La carriera di Cesare Romiti – Terminata quell’esperienza in Fiat fu la volta della presidenza della RCS Editori fino al 2004. L’anno seguente poi assunse l’incarico per un anno di presidente di Impregilo S.p.A., principale gruppo italiano nel settore delle costruzioni e dell’ingegneria. Dal 2004 è stato anche il presidente della Fondazione Italia-Cina, che raduna decine di personalità imprenditoriali e aziende interessate al mercato cinese.
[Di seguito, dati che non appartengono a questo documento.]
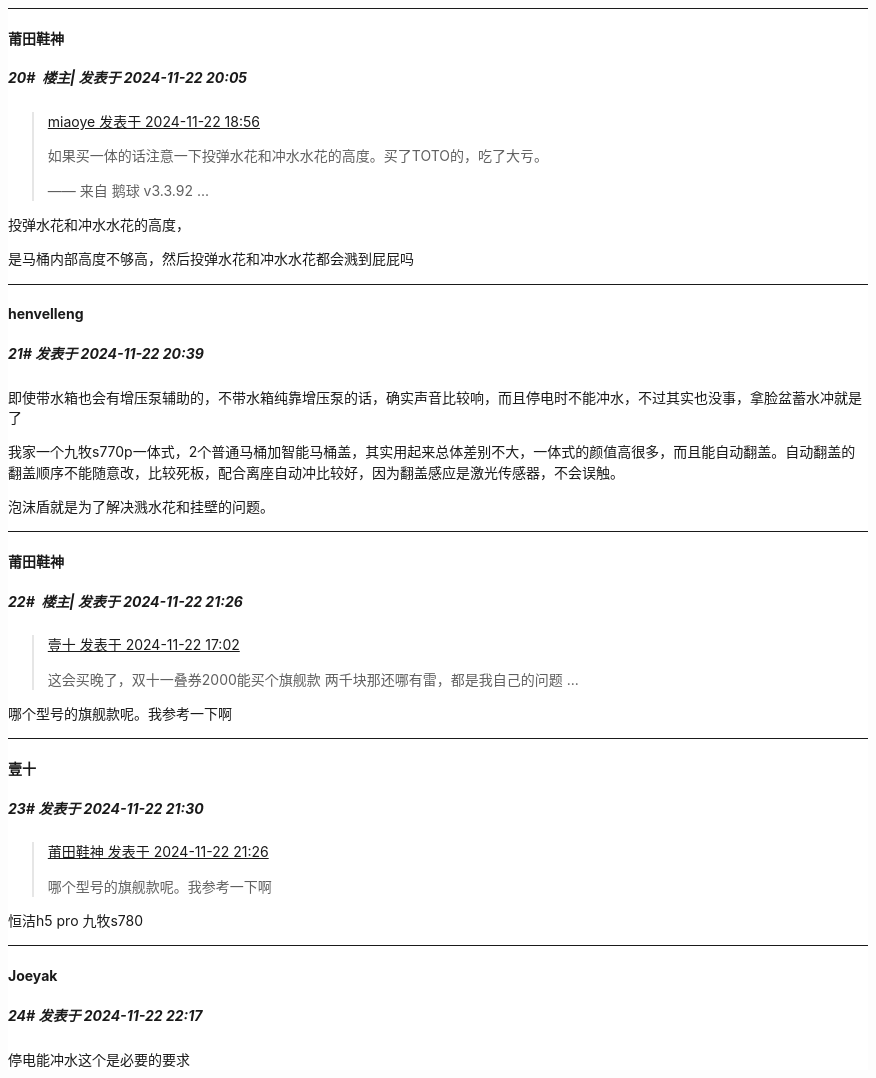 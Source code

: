 *****

####  莆田鞋神  
##### 20#         楼主| 发表于 2024-11-22 20:05

<blockquote><a href="httphttps://bbs.saraba1st.com/2b/forum.php?mod=redirect&amp;goto=findpost&amp;pid=66755794&amp;ptid=2207868" target="_blank">miaoye 发表于 2024-11-22 18:56</a>

如果买一体的话注意一下投弹水花和冲水水花的高度。买了TOTO的，吃了大亏。

—— 来自 鹅球 v3.3.92 ...</blockquote>
投弹水花和冲水水花的高度，

是马桶内部高度不够高，然后投弹水花和冲水水花都会溅到屁屁吗

*****

####  henvelleng  
##### 21#       发表于 2024-11-22 20:39

即使带水箱也会有增压泵辅助的，不带水箱纯靠增压泵的话，确实声音比较响，而且停电时不能冲水，不过其实也没事，拿脸盆蓄水冲就是了

我家一个九牧s770p一体式，2个普通马桶加智能马桶盖，其实用起来总体差别不大，一体式的颜值高很多，而且能自动翻盖。自动翻盖的翻盖顺序不能随意改，比较死板，配合离座自动冲比较好，因为翻盖感应是激光传感器，不会误触。

泡沫盾就是为了解决溅水花和挂壁的问题。

*****

####  莆田鞋神  
##### 22#         楼主| 发表于 2024-11-22 21:26

<blockquote><a href="httphttps://bbs.saraba1st.com/2b/forum.php?mod=redirect&amp;goto=findpost&amp;pid=66754888&amp;ptid=2207868" target="_blank">壹十 发表于 2024-11-22 17:02</a>

这会买晚了，双十一叠券2000能买个旗舰款 两千块那还哪有雷，都是我自己的问题 ...</blockquote>
哪个型号的旗舰款呢。我参考一下啊

*****

####  壹十  
##### 23#       发表于 2024-11-22 21:30

<blockquote><a href="httphttps://bbs.saraba1st.com/2b/forum.php?mod=redirect&amp;goto=findpost&amp;pid=66756855&amp;ptid=2207868" target="_blank">莆田鞋神 发表于 2024-11-22 21:26</a>

哪个型号的旗舰款呢。我参考一下啊</blockquote>
恒洁h5 pro 九牧s780

*****

####  Joeyak  
##### 24#       发表于 2024-11-22 22:17

停电能冲水这个是必要的要求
Dal 2006 al 2013 Romiti è stato presidente dell'Accademia di Belle Arti di Roma. Diversi i riconoscimenti ottenuti da Romiti nella sua lunga vita, dalla medaglia di Cavaliere del lavoro nel 1978 al titolo di cittadino onorario della Cina e quello di professore onorario dell’Università Donghua di Shanghai. Il 13 ottobre 2006 a Pechino la “Chinese Peoplès Association for Friendship with Foreign Countries” gli conferisce la cittadinanza onoraria della Repubblica Popolare Cinese per il suo impegno nel rafforzamento dei rapporti bilaterali sino-italiani. Viene insignito anche dell’onorificenza di Ufficiale dell’Ordine Nazionale della Legion d’Honneur francese.